The Broader Shift: Political Figures and Bitcoin
The Stack BTC story is part of a broader pattern of political figures in Western democracies moving from scepticism toward active engagement with Bitcoin. In the United States, the Trump administration has moved to establish a strategic Bitcoin reserve, and several sitting senators have publicly disclosed personal Bitcoin holdings. In the UK, the alignment between Kwarteng and Farage represents the most high-profile convergence yet of mainstream political capital and Bitcoin advocacy.
Kwarteng stated that during his time as Chancellor, the British Treasury and the Bank of England had some knowledge of digital assets and Bitcoin, but the issues remained of very limited importance within government at the time. He now believes Britain remains distant from financial innovation and has highlighted cultural differences regarding the approach to digital assets across Europe. That gap, he argues, is precisely why Stack BTC exists and why the UK needs more voices making the case for Bitcoin as a serious financial asset rather than a speculative curiosity.
What It Means for Bitcoin Adoption in Britain
Analysts suggest that the symbolism of a former Chancellor and the leader of Britain’s most popular opposition party both putting personal capital into a Bitcoin treasury company carries weight beyond the relatively small sums involved. It signals a shift in the political acceptability of Bitcoin in the UK at a time when the country is actively competing with the EU and the US for digital asset business and talent.
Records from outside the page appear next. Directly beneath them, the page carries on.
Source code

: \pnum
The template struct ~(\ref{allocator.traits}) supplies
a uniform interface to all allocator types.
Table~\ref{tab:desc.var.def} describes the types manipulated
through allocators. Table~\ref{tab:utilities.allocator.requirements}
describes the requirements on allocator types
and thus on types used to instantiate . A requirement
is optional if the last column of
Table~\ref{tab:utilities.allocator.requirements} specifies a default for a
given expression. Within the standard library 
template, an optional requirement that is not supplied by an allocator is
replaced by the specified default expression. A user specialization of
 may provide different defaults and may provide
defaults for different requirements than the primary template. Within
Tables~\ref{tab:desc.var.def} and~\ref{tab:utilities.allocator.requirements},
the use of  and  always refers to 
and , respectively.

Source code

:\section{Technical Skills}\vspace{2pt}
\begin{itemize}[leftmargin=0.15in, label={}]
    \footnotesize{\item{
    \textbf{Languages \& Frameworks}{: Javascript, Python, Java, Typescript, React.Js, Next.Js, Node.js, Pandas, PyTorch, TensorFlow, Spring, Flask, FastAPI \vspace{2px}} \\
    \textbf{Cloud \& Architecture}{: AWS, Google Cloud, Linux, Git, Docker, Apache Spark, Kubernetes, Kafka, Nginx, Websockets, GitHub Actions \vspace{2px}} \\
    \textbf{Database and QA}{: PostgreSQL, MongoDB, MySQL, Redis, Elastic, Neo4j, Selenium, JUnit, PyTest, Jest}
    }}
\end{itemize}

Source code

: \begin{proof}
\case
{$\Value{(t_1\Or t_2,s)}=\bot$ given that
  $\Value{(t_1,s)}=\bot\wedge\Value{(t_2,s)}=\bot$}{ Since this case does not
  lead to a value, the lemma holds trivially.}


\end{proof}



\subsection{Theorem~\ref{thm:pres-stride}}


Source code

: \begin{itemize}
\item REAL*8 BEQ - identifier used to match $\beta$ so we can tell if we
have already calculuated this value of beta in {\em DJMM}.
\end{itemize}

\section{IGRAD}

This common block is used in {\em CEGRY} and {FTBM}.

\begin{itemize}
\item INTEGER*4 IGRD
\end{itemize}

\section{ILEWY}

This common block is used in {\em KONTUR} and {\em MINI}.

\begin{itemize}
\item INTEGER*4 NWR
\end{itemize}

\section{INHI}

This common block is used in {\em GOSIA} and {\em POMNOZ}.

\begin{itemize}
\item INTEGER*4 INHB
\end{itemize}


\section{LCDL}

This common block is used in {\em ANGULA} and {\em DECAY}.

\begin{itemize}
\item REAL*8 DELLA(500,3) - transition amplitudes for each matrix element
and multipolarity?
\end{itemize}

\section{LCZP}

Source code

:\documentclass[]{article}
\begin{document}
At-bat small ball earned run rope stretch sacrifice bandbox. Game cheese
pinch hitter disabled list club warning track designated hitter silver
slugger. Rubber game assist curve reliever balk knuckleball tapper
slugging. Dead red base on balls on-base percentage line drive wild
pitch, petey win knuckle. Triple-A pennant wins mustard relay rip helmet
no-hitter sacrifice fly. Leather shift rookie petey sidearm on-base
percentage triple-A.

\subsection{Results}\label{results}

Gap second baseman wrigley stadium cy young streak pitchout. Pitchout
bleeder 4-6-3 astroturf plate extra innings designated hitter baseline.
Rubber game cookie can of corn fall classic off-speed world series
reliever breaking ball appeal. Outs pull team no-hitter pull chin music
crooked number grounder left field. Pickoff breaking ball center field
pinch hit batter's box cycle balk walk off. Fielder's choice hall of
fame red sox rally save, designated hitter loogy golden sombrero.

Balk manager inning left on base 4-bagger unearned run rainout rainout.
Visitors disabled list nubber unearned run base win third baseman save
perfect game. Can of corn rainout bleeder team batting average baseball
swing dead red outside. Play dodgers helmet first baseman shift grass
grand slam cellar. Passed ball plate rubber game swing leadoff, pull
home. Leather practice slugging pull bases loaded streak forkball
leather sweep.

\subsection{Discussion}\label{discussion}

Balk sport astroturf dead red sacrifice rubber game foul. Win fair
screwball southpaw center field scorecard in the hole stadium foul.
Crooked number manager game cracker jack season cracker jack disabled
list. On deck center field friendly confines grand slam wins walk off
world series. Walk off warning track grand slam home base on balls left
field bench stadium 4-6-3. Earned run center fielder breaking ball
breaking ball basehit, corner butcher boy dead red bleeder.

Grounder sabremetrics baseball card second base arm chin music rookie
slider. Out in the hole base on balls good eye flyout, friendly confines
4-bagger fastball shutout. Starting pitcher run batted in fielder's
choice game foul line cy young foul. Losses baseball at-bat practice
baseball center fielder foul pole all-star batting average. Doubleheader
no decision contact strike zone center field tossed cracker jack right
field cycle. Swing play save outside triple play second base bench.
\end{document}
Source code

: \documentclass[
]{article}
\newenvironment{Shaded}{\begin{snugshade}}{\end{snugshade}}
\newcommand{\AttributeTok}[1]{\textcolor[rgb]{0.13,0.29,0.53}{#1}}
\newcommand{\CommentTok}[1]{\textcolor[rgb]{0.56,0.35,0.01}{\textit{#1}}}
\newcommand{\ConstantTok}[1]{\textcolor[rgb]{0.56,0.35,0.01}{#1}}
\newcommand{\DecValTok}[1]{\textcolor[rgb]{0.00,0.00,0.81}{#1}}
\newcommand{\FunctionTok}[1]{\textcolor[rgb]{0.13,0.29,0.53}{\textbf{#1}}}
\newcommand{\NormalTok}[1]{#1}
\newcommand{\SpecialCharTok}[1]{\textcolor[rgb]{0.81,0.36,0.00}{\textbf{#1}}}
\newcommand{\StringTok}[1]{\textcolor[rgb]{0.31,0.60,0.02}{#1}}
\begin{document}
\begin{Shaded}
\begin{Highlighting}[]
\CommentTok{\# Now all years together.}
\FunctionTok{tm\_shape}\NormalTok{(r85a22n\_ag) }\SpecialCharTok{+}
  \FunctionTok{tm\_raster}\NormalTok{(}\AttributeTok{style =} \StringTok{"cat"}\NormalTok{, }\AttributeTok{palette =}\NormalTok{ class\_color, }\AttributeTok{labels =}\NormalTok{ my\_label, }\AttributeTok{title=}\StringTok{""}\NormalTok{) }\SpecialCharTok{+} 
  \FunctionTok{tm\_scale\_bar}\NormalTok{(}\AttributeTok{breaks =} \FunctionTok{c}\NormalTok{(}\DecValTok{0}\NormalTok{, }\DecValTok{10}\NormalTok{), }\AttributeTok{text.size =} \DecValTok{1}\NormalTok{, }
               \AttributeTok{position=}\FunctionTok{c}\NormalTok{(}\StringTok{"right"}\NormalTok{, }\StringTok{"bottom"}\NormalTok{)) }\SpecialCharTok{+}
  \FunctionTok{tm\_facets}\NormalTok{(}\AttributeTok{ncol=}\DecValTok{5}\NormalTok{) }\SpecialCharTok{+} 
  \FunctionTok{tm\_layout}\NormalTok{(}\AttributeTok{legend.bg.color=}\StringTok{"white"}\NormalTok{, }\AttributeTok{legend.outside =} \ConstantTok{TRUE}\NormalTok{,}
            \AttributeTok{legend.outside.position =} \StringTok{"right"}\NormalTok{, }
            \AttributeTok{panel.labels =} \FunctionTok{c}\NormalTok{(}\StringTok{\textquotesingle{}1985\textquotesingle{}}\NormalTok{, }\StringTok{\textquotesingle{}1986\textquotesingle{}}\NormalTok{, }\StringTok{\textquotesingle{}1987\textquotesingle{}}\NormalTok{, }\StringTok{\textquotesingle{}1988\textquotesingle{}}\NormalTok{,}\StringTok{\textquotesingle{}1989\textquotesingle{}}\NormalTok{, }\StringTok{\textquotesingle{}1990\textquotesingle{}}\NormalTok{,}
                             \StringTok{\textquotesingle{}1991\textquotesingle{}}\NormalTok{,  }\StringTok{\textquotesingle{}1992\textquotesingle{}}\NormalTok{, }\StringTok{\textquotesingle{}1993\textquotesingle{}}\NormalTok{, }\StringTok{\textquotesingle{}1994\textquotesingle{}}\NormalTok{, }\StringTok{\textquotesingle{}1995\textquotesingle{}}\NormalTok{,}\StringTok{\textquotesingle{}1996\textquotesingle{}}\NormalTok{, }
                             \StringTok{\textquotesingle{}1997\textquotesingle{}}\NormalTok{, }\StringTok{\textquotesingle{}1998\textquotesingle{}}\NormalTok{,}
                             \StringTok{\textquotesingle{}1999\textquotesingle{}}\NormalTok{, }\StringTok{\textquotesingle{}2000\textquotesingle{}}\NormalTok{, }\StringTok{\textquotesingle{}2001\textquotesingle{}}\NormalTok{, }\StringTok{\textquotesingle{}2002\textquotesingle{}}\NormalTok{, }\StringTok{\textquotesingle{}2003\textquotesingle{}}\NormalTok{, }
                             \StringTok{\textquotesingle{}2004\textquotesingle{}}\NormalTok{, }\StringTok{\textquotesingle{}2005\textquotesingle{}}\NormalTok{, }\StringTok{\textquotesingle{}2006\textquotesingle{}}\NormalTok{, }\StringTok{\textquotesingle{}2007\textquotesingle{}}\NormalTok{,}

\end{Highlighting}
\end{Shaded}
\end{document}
Stack BTC remains a small company by any measure, but its growing political profile and its partnership with Blockchain.com, one of the most established names in global crypto infrastructure, give it a platform that extends well beyond its current balance sheet. For Bitcoin advocates in the UK, the firm represents something increasingly rare in the current regulatory environment: a publicly traded, institutionally backed, politically supported vehicle for British Bitcoin accumulation. Whether the model scales is a question that will take years to answer. That it exists at all, with the names attached to it, is itself a sign of how far the conversation has moved.
Disclaimer: This article is for informational purposes only and does not constitute financial, investment, or legal advice. Cryptocurrency markets are highly volatile. Always conduct your own research before making any investment decisions.